ENTRIES PROVIDED section start

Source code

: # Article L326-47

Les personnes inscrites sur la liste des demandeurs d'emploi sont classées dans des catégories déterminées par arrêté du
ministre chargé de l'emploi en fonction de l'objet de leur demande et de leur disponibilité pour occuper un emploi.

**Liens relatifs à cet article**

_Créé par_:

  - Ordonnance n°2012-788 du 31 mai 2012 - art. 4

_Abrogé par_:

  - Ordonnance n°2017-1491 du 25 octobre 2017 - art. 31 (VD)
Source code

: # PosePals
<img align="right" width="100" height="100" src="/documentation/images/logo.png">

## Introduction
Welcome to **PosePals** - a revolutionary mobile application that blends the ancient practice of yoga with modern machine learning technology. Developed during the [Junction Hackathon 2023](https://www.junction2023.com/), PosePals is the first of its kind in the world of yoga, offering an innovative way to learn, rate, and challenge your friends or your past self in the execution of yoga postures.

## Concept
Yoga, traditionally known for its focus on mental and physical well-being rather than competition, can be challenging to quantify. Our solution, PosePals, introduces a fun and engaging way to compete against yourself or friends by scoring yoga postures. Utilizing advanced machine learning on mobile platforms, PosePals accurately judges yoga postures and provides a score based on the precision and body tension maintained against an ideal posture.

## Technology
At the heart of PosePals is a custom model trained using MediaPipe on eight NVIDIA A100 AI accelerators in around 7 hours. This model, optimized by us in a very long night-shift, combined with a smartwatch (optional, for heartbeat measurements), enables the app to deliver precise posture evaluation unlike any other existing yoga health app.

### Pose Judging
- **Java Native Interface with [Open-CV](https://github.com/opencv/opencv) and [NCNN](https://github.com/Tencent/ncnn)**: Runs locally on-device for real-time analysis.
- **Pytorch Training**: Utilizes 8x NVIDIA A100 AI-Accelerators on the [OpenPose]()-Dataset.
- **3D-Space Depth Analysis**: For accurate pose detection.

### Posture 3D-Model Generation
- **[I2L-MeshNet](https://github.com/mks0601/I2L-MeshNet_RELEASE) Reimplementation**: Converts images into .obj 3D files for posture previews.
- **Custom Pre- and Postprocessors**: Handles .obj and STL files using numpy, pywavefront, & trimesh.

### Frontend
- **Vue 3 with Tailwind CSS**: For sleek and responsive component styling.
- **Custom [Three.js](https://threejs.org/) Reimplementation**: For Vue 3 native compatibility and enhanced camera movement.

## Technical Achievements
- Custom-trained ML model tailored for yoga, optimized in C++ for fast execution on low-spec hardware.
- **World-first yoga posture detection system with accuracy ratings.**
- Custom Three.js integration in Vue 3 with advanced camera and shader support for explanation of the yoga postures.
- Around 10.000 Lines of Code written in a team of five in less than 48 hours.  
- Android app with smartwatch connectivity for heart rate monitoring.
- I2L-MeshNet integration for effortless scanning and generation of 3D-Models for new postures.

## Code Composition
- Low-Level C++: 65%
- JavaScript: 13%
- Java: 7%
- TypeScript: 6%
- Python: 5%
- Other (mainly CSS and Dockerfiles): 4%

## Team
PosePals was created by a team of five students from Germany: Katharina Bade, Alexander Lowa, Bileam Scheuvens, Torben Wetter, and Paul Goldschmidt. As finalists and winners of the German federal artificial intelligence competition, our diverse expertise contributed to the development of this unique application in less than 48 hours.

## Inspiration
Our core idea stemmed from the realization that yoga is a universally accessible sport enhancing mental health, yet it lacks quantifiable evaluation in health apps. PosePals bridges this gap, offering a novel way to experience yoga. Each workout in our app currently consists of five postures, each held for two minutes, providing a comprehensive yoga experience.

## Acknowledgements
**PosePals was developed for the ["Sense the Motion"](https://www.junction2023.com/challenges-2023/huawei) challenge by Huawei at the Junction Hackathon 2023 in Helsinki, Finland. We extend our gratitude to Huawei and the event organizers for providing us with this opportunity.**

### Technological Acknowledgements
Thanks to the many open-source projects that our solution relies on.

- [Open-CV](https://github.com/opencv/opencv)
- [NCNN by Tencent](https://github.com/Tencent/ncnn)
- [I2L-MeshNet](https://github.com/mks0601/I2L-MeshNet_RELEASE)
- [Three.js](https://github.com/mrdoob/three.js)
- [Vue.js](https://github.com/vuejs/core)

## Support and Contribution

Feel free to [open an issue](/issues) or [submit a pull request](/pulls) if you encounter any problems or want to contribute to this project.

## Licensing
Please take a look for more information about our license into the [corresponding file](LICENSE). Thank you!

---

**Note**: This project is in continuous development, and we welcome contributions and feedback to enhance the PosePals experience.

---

ENTRIES PROVIDED section end

* [AIM OF THE EXERCISE]:
Each line above that includes "into" counts once; state the total and nothing more.

* [REPLY]:
2